The reports kept coming, day in and day out, vivacious and animated. But, unfortunately, it wasn’t enough for Happy to realize that the Vulture was a serious threat.

Until he watched his plane come down out the tower window.

By the time Happy arrived, the kid was no where to be found.

_FOUND. FLYING VULTURE GUY. SPIDERMAN. PS Sorry about your plane._

Even without the note, Happy would have known who had left the so-called Vulture there for him. The men with him cuffed the Vulture – or Toomes, Happy found out later – and as they were dragging him off, he leered at Happy, “Better find your kid,” he cough-laughed. “I dropped a building on the little bug, and well, he was looking a little worse for wear when he stumbled out of here.”

Happy stiffened. He could see what kind of shape this villain was in, and he heart squeezed thinking about the absent teen and wondering how much of that was truth, and how much was taunt. He glanced around again, his eyes sweeping the scene, past fire trucks and dancing flames and what was left of the crates he’d so carefully had loaded into the jet. (most were probably fine – maybe he wouldn’t be too hard on the kid)

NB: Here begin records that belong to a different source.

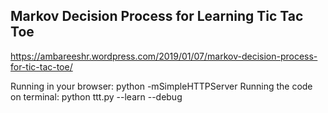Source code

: ## Markov Decision Process for Learning Tic Tac Toe


https://ambareeshr.wordpress.com/2019/01/07/markov-decision-process-for-tic-tac-toe/

Running in your browser: python -mSimpleHTTPServer
Running the code on terminal: python ttt.py --learn --debug
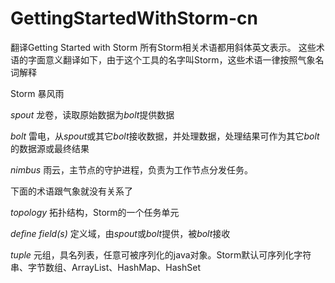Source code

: GettingStartedWithStorm-cn
==========================

翻译Getting Started with Storm
所有Storm相关术语都用斜体英文表示。
这些术语的字面意义翻译如下，由于这个工具的名字叫Storm，这些术语一律按照气象名词解释

Storm    暴风雨

*spout*  龙卷，读取原始数据为*bolt*提供数据

*bolt*   雷电，从*spout*或其它*bolt*接收数据，并处理数据，处理结果可作为其它*bolt*的数据源或最终结果

*nimbus* 雨云，主节点的守护进程，负责为工作节点分发任务。

下面的术语跟气象就没有关系了

*topology* 拓扑结构，Storm的一个任务单元

*define field(s)* 定义域，由*spout*或*bolt*提供，被*bolt*接收

*tuple* 元组，具名列表，任意可被序列化的java对象。Storm默认可序列化字符串、字节数组、ArrayList、HashMap、HashSet
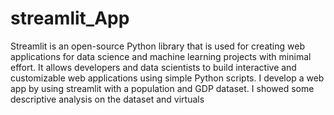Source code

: # streamlit_App
Streamlit is an open-source Python library that is used for creating web applications for data science and machine learning projects with minimal effort. It allows developers and data scientists to build interactive and customizable web applications using simple Python scripts.
I develop a web app by using streamlit with a population and GDP dataset. I showed some descriptive analysis on the dataset and virtuals
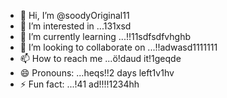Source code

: - 👋 Hi, I’m @soodyOriginal11
- 👀 I’m interested in ...131xsd
- 🌱 I’m currently learning ...!!11sdfsdfvhghb
- 💞️ I’m looking to collaborate on ...!!adwasd1111111
- 📫 How to reach me ...ö!daud it!1geqde
- 😄 Pronouns: ...heqs!!2 days left1v1hv
- ⚡ Fun fact: ...!41
ad!!!!1234hh
<!---ad
soodyOriginal/soodyOriginal is a ✨ special ✨ repository because its `README.md` (this file) appears on your GitHub profile.
You can click the Preview link to take a look at your changes.
--->
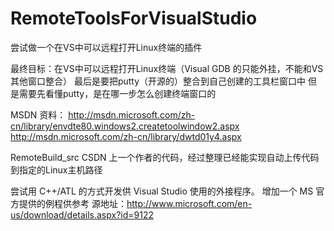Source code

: RemoteToolsForVisualStudio
==========================

尝试做一个在VS中可以远程打开Linux终端的插件

最终目标：在VS中可以远程打开Linux终端（Visual GDB 的只能外挂，不能和VS其他窗口整合）
最后是要把putty（开源的）整合到自己创建的工具栏窗口中
但是需要先看懂putty，是在哪一步怎么创建终端窗口的

MSDN 资料：
http://msdn.microsoft.com/zh-cn/library/envdte80.windows2.createtoolwindow2.aspx
http://msdn.microsoft.com/zh-cn/library/dwtd01y4.aspx

RemoteBuild_src
CSDN 上一个作者的代码，经过整理已经能实现自动上传代码到指定的Linux主机路径

尝试用 C++/ATL 的方式开发供 Visual Studio 使用的外接程序。
增加一个 MS 官方提供的例程供参考
源地址：http://www.microsoft.com/en-us/download/details.aspx?id=9122
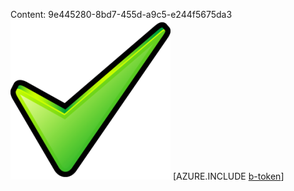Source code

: Content: 9e445280-8bd7-455d-a9c5-e244f5675da3![image](6fb266a1-9f7a-454c-9574-10bdc0e21a34.png)
[AZURE.INCLUDE [b-token](fb5e53c6-1416-493b-9ead-7a518f20be0d.md)]
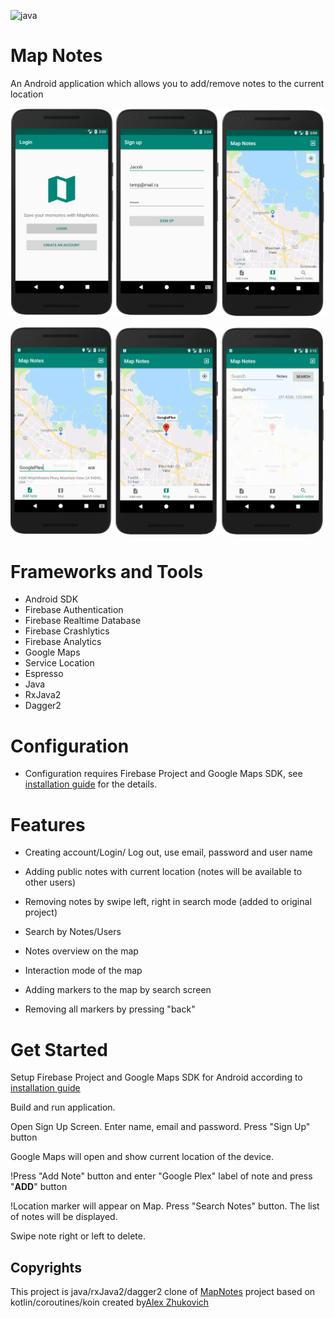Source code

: ![java](https://img.shields.io/badge/code-java-blue) 

# Map Notes

An Android application which allows you to add/remove notes to the current location 

![screen_001](doc/screen_020.png)

![screen_002](doc/screen_021.png)



# Frameworks and Tools

* Android SDK
* Firebase Authentication
* Firebase Realtime Database
* Firebase Crashlytics
* Firebase Analytics
* Google Maps
* Service Location
* Espresso
* Java
* RxJava2 
* Dagger2




# Configuration
* Configuration requires Firebase Project and Google Maps SDK, see [installation guide](installation_guide.md) for the details.



# Features
* Creating account/Login/ Log out, use email, password and user name

* Adding public notes with current location (notes will be available to other users)

* Removing notes by swipe left, right in search mode (added to original project)

* Search by Notes/Users

* Notes overview on the map

* Interaction mode of the map

* Adding markers to the map by search screen

* Removing all markers by pressing "back"

  

# Get Started

Setup Firebase Project and Google Maps SDK for Android according to [installation guide](installation_guide)

Build and run application. 

Open Sign Up Screen. Enter name, email and password. Press "Sign Up" button

Google Maps will open and show current location of the device.

!Press "Add Note" button and enter "Google Plex" label of note and press "**ADD**" button

!Location marker will appear on Map. Press "Search Notes" button. The list of notes will be displayed. 

Swipe note right or left to delete.



## Copyrights

This project is java/rxJava2/dagger2 clone of [MapNotes](https://github.com/AlexZhukovich/MapNotes) project based on kotlin/coroutines/koin created by[Alex Zhukovich](https://github.com/AlexZhukovich/)


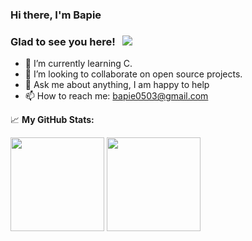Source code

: ### Hi there, I'm Bapie

<!-- [![Twitter Badge](https://img.shields.io/badge/-Twitter-00acee?style=flat-square&logo=Twitter&logoColor=white)](https://twitter.com/JohnSanpe) -->
<!-- [![Telegram Badge](https://img.shields.io/badge/-Telegram-0088cc?style=flat-square&logo=Telegram&logoColor=white)](https://t.me/John_sanpe) -->

### Glad to see you here! &nbsp; ![](https://visitor-badge.glitch.me/badge?page_id=xiaopan24)

<!-- :house: **Talking about Personal Stuffs:** -->

<!-- - 🔭 I’m currently working in repository lightcore. -->
- 🌱 I’m currently learning C.
- 👯 I’m looking to collaborate on open source projects.
- 💬 Ask me about anything, I am happy to help
- 📫 How to reach me: bapie0503@gmail.com


📈 **My GitHub Stats:**

<p>
  <img height="150em" src="https://github-readme-stats.vercel.app/api?username=xiaopan24&show_icons=true&hide_border=true&&count_private=true&include_all_commits=true" />
  <img height="150em" src="https://github-readme-stats.vercel.app/api/top-langs/?username=xiaopan24&exclude_repo=KNN-Image-Classification&show_icons=true&hide_border=true&layout=compact&langs_count=8"/>
</p>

Peter had speed healing for God’s sake. He’d be fine… right?

Happy pulled out his phone. _Where are you, Peter?_

The reply only took a moment. _On my way home._

_Are you okay?_

The wait was a bit longer, and then: _Just tired._

But Happy couldn’t help himself from typing, _I’m coming to see you._

He stared at the small screen, waiting, as emergency workers moved around him. A minute paused. Then two. Three. And Happy figured there wouldn’t be a reply. But that wasn’t going to stop him.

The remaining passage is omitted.